Fonts prohibiting installable embedding
Paul Wise
pabs at debian.org
Sun Oct 3 06:22:59 CEST 2021
On Sat, Oct 2, 2021 at 9:12 PM Reinhard Kotucha wrote:
> What I fear is that most authors of fonts (if they are reachable at
> all) are reluctant to change anything after a release. As far as
> fonts provided by GUST (Latin Modern, TeX Gyre, etc.) are concerned
> I'm quite optimistic though.
I tend to think it is best if fonts aren't considered "read-only" -
fonts are best considered living projects that need various updates;
for changes in Unicode, changes in font rendering libraries, incorrect
glyph replacements, missing glyph additions, etc.

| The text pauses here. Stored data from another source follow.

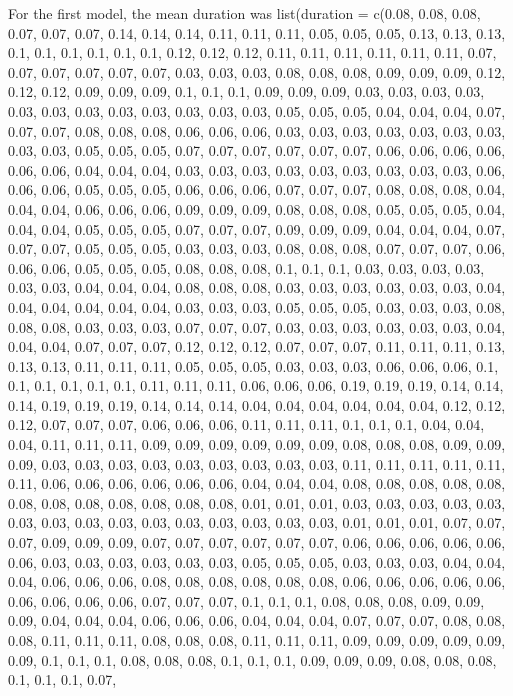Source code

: \documentclass[
  ,man]{apa6}
\begin{document}
For the first model, the mean duration was list(duration = c(0.08, 0.08, 0.08, 0.07, 0.07, 0.07, 0.14, 0.14, 0.14, 0.11, 0.11, 0.11, 0.05, 0.05, 0.05, 0.13, 0.13, 0.13, 0.1, 0.1, 0.1, 0.1, 0.1, 0.1, 0.12, 0.12, 0.12, 0.11, 0.11, 0.11, 0.11, 0.11, 0.11, 0.07, 0.07, 0.07, 0.07, 0.07, 0.07, 0.03, 0.03, 0.03, 0.08, 0.08, 0.08, 0.09, 0.09, 0.09, 0.12, 0.12, 0.12, 0.09, 0.09, 0.09, 0.1, 0.1, 0.1, 0.09, 0.09, 0.09, 0.03, 0.03, 0.03, 0.03, 0.03, 0.03, 0.03, 0.03, 0.03, 0.03, 0.03, 0.03, 0.05, 0.05, 0.05, 0.04, 0.04, 0.04, 0.07, 0.07, 0.07, 0.08,
0.08, 0.08, 0.06, 0.06, 0.06, 0.03, 0.03, 0.03, 0.03, 0.03, 0.03, 0.03, 0.03, 0.03, 0.05, 0.05, 0.05, 0.07, 0.07, 0.07, 0.07, 0.07, 0.07, 0.06, 0.06, 0.06, 0.06, 0.06, 0.06, 0.04, 0.04, 0.04, 0.03, 0.03, 0.03, 0.03, 0.03, 0.03, 0.03, 0.03, 0.03, 0.06, 0.06, 0.06, 0.05, 0.05, 0.05, 0.06, 0.06, 0.06, 0.07, 0.07, 0.07, 0.08, 0.08, 0.08, 0.04, 0.04, 0.04, 0.06, 0.06, 0.06, 0.09, 0.09, 0.09, 0.08, 0.08, 0.08, 0.05, 0.05, 0.05, 0.04, 0.04, 0.04, 0.05, 0.05, 0.05, 0.07, 0.07, 0.07, 0.09, 0.09, 0.09, 0.04,
0.04, 0.04, 0.07, 0.07, 0.07, 0.05, 0.05, 0.05, 0.03, 0.03, 0.03, 0.08, 0.08, 0.08, 0.07, 0.07, 0.07, 0.06, 0.06, 0.06, 0.05, 0.05, 0.05, 0.08, 0.08, 0.08, 0.1, 0.1, 0.1, 0.03, 0.03, 0.03, 0.03, 0.03, 0.03, 0.04, 0.04, 0.04, 0.08, 0.08, 0.08, 0.03, 0.03, 0.03, 0.03, 0.03, 0.03, 0.04, 0.04, 0.04, 0.04, 0.04, 0.04, 0.03, 0.03, 0.03, 0.05, 0.05, 0.05, 0.03, 0.03, 0.03, 0.08, 0.08, 0.08, 0.03, 0.03, 0.03, 0.07, 0.07, 0.07, 0.03, 0.03, 0.03, 0.03, 0.03, 0.03, 0.04, 0.04, 0.04, 0.07, 0.07, 0.07, 0.12,
0.12, 0.12, 0.07, 0.07, 0.07, 0.11, 0.11, 0.11, 0.13, 0.13, 0.13, 0.11, 0.11, 0.11, 0.05, 0.05, 0.05, 0.03, 0.03, 0.03, 0.06, 0.06, 0.06, 0.1, 0.1, 0.1, 0.1, 0.1, 0.1, 0.11, 0.11, 0.11, 0.06, 0.06, 0.06, 0.19, 0.19, 0.19, 0.14, 0.14, 0.14, 0.19, 0.19, 0.19, 0.14, 0.14, 0.14, 0.04, 0.04, 0.04, 0.04, 0.04, 0.04, 0.12, 0.12, 0.12, 0.07, 0.07, 0.07, 0.06, 0.06, 0.06, 0.11, 0.11, 0.11, 0.1, 0.1, 0.1, 0.04, 0.04, 0.04, 0.11, 0.11, 0.11, 0.09, 0.09, 0.09, 0.09, 0.09, 0.09, 0.08, 0.08, 0.08, 0.09, 0.09,
0.09, 0.03, 0.03, 0.03, 0.03, 0.03, 0.03, 0.03, 0.03, 0.03, 0.11, 0.11, 0.11, 0.11, 0.11, 0.11, 0.06, 0.06, 0.06, 0.06, 0.06, 0.06, 0.04, 0.04, 0.04, 0.08, 0.08, 0.08, 0.08, 0.08, 0.08, 0.08, 0.08, 0.08, 0.08, 0.08, 0.08, 0.01, 0.01, 0.01, 0.03, 0.03, 0.03, 0.03, 0.03, 0.03, 0.03, 0.03, 0.03, 0.03, 0.03, 0.03, 0.03, 0.03, 0.03, 0.01, 0.01, 0.01, 0.07, 0.07, 0.07, 0.09, 0.09, 0.09, 0.07, 0.07, 0.07, 0.07, 0.07, 0.07, 0.06, 0.06, 0.06, 0.06, 0.06, 0.06, 0.03, 0.03, 0.03, 0.03, 0.03, 0.03, 0.05, 0.05,
0.05, 0.03, 0.03, 0.03, 0.04, 0.04, 0.04, 0.06, 0.06, 0.06, 0.08, 0.08, 0.08, 0.08, 0.08, 0.08, 0.06, 0.06, 0.06, 0.06, 0.06, 0.06, 0.06, 0.06, 0.06, 0.07, 0.07, 0.07, 0.1, 0.1, 0.1, 0.08, 0.08, 0.08, 0.09, 0.09, 0.09, 0.04, 0.04, 0.04, 0.06, 0.06, 0.06, 0.04, 0.04, 0.04, 0.07, 0.07, 0.07, 0.08, 0.08, 0.08, 0.11, 0.11, 0.11, 0.08, 0.08, 0.08, 0.11, 0.11, 0.11, 0.09, 0.09, 0.09, 0.09, 0.09, 0.09, 0.1, 0.1, 0.1, 0.08, 0.08, 0.08, 0.1, 0.1, 0.1, 0.09, 0.09, 0.09, 0.08, 0.08, 0.08, 0.1, 0.1, 0.1, 0.07,
\end{document}
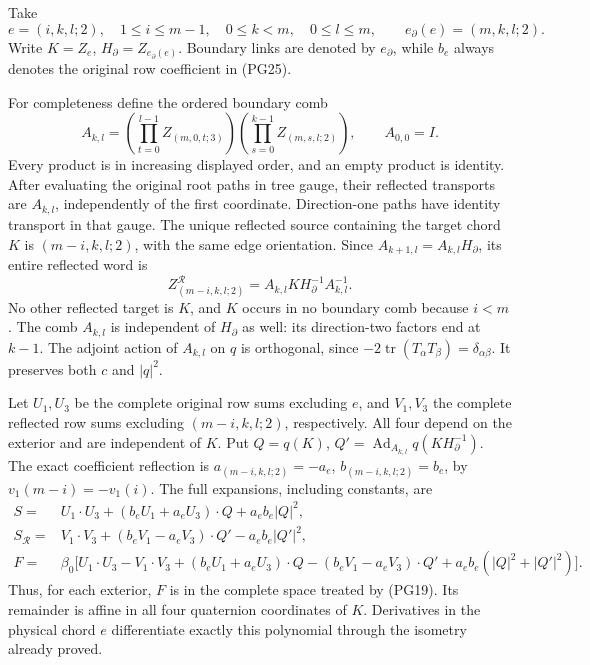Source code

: \documentclass[11pt]{article}
\begin{document}
Take
\[
 e=(i,k,l;2),\quad1\le i\le m-1,\quad0\le k<m,\quad0\le l\le m,
 \qquad e_\partial(e)=(m,k,l;2).
 \tag{PG28}
\]
Write \(K=Z_e\), \(H_\partial=Z_{e_\partial(e)}\). Boundary links
are denoted by \(e_\partial\), while \(b_e\) always denotes the
original row coefficient in (PG25).

For completeness define the ordered boundary comb
\[
 A_{k,l}=
 \left(\prod_{t=0}^{l-1}Z_{(m,0,t;3)}\right)
 \left(\prod_{s=0}^{k-1}Z_{(m,s,l;2)}\right),\qquad A_{0,0}=I.
 \tag{PG29}
\]
Every product is in increasing displayed order, and an empty product
is identity. After evaluating the original root paths in tree gauge,
their reflected transports are \(A_{k,l}\), independently of the first
coordinate. Direction-one paths have identity transport in that gauge.
The unique reflected source containing the target chord \(K\) is
\((m-i,k,l;2)\), with the same edge orientation. Since
\(A_{k+1,l}=A_{k,l}H_\partial\), its entire reflected word is
\[
 Z^{\mathcal R}_{(m-i,k,l;2)}
       =A_{k,l}K H_\partial^{-1}A_{k,l}^{-1}.
 \tag{PG30}
\]
No other reflected target is \(K\), and \(K\) occurs in no boundary
comb because \(i<m\). The comb \(A_{k,l}\) is independent of
\(H_\partial\) as well: its direction-two factors end at \(k-1\).
The adjoint action of \(A_{k,l}\) on \(q\) is orthogonal, since
\(-2\operatorname{tr}(T_\alpha T_\beta)=\delta_{\alpha\beta}\).
It preserves both \(c\) and \(|q|^2\).

Let \(U_1,U_3\) be the complete original row sums excluding \(e\),
and \(V_1,V_3\) the complete reflected row sums excluding
\((m-i,k,l;2)\), respectively. All four depend on the exterior and
are independent of \(K\). Put \(Q=q(K)\),
\(Q'=\operatorname{Ad}_{A_{k,l}}q(KH_\partial^{-1})\).
The exact coefficient reflection is
\(a_{(m-i,k,l;2)}=-a_e\), \(b_{(m-i,k,l;2)}=b_e\), by
\(v_1(m-i)=-v_1(i)\). The full expansions, including constants, are
\[
 \begin{aligned}
 S={}&U_1\cdot U_3+(b_eU_1+a_eU_3)\cdot Q
                              +a_eb_e|Q|^2,\\
 S_{\mathcal R}={}&V_1\cdot V_3+
                    (b_eV_1-a_eV_3)\cdot Q'-a_eb_e|Q'|^2,\\
 F={}&\beta_0\bigl[U_1\cdot U_3-V_1\cdot V_3
       +(b_eU_1+a_eU_3)\cdot Q
       -(b_eV_1-a_eV_3)\cdot Q'
       +a_eb_e(|Q|^2+|Q'|^2)\bigr].
 \end{aligned}\tag{PG31}
\]
Thus, for each exterior, \(F\) is in the complete space treated by
(PG19). Its remainder is affine in all four quaternion coordinates
of \(K\). Derivatives in the physical chord \(e\) differentiate
exactly this polynomial through the isometry already proved.
\end{document}
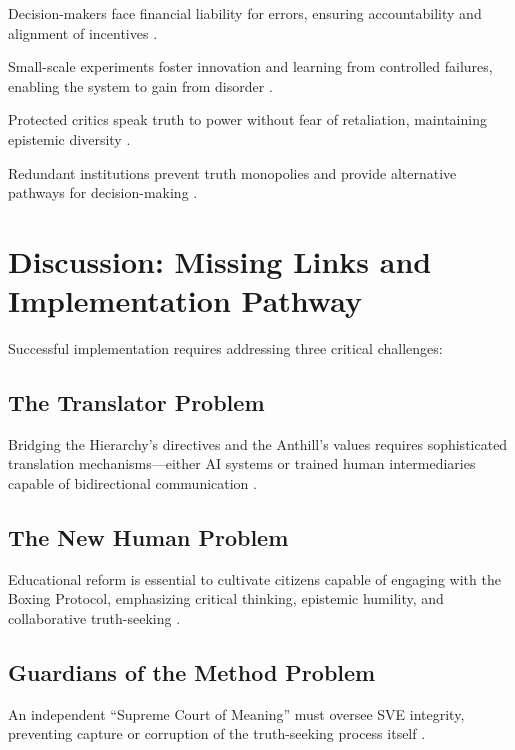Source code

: \documentclass[11pt,a4paper]{article}
\begin{document}
\begin{description}[style=nextline, leftmargin=0pt, labelindent=0pt]
    \item[\textbf{Skin in the Game}] Decision-makers face financial liability for errors, ensuring accountability and alignment of incentives \citep{Taleb2018,HybridModelsMemo}.
    
    \item[\textbf{Right to Neat Chaos}] Small-scale experiments foster innovation and learning from controlled failures, enabling the system to gain from disorder \citep[lines 2315--2316]{HybridModelsMemo}.
    
    \item[\textbf{Institute of ``Holy Fools'' (Yurodivy)}] Protected critics speak truth to power without fear of retaliation, maintaining epistemic diversity \citep[lines 2317]{HybridModelsMemo}.
    
    \item[\textbf{Parallel Structures}] Redundant institutions prevent truth monopolies and provide alternative pathways for decision-making \citep[lines 2318]{HybridModelsMemo}.
\end{description}

\section{Discussion: Missing Links and Implementation Pathway}
Successful implementation requires addressing three critical challenges:

\subsection{The Translator Problem}
Bridging the Hierarchy's directives and the Anthill's values requires sophisticated translation mechanisms—either AI systems or trained human intermediaries capable of bidirectional communication \citep[lines 2320--2322]{HybridModelsMemo}.

\subsection{The New Human Problem}
Educational reform is essential to cultivate citizens capable of engaging with the Boxing Protocol, emphasizing critical thinking, epistemic humility, and collaborative truth-seeking \citep[lines 2323--2326]{HybridModelsMemo}.

\subsection{Guardians of the Method Problem}
An independent ``Supreme Court of Meaning'' must oversee SVE integrity, preventing capture or corruption of the truth-seeking process itself \citep[lines 2327--2331]{HybridModelsMemo}.
\end{document}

> What one could do is to ask the author(s) of fontforge to change the
> default settings. This would solve the problem for many freely
> available fonts.
Agreed.
> I doubt that any existing program obeys those bits right now and
> therefor most font authors are not aware of them.
I found two tools to remove the embedding bits, so it seems like the
bits are definitely enforced somewhere, otherwise people wouldn't care
about removing them.
http://carnage-melon.tom7.org/embed/
https://github.com/hisdeedsaredust/ttembed
http://www.derwok.de/downloads/ttfpatch/
According to this 2015 blog post, Microsoft Office enforces the bits:
https://www.microsoft.com/en-us/microsoft-365/blog/2015/07/06/document-font-embedding-demystified/
>From StackOverflow it sounds like Crystal Reports enforces them:
https://stackoverflow.com/questions/1228725/getting-crystal-to-properly-embed-tt-fonts-in-a-pdf
I've zero idea if any modern/libre/Linux software enforces the bits though.
> there is no reason to remove those fonts from the distributions.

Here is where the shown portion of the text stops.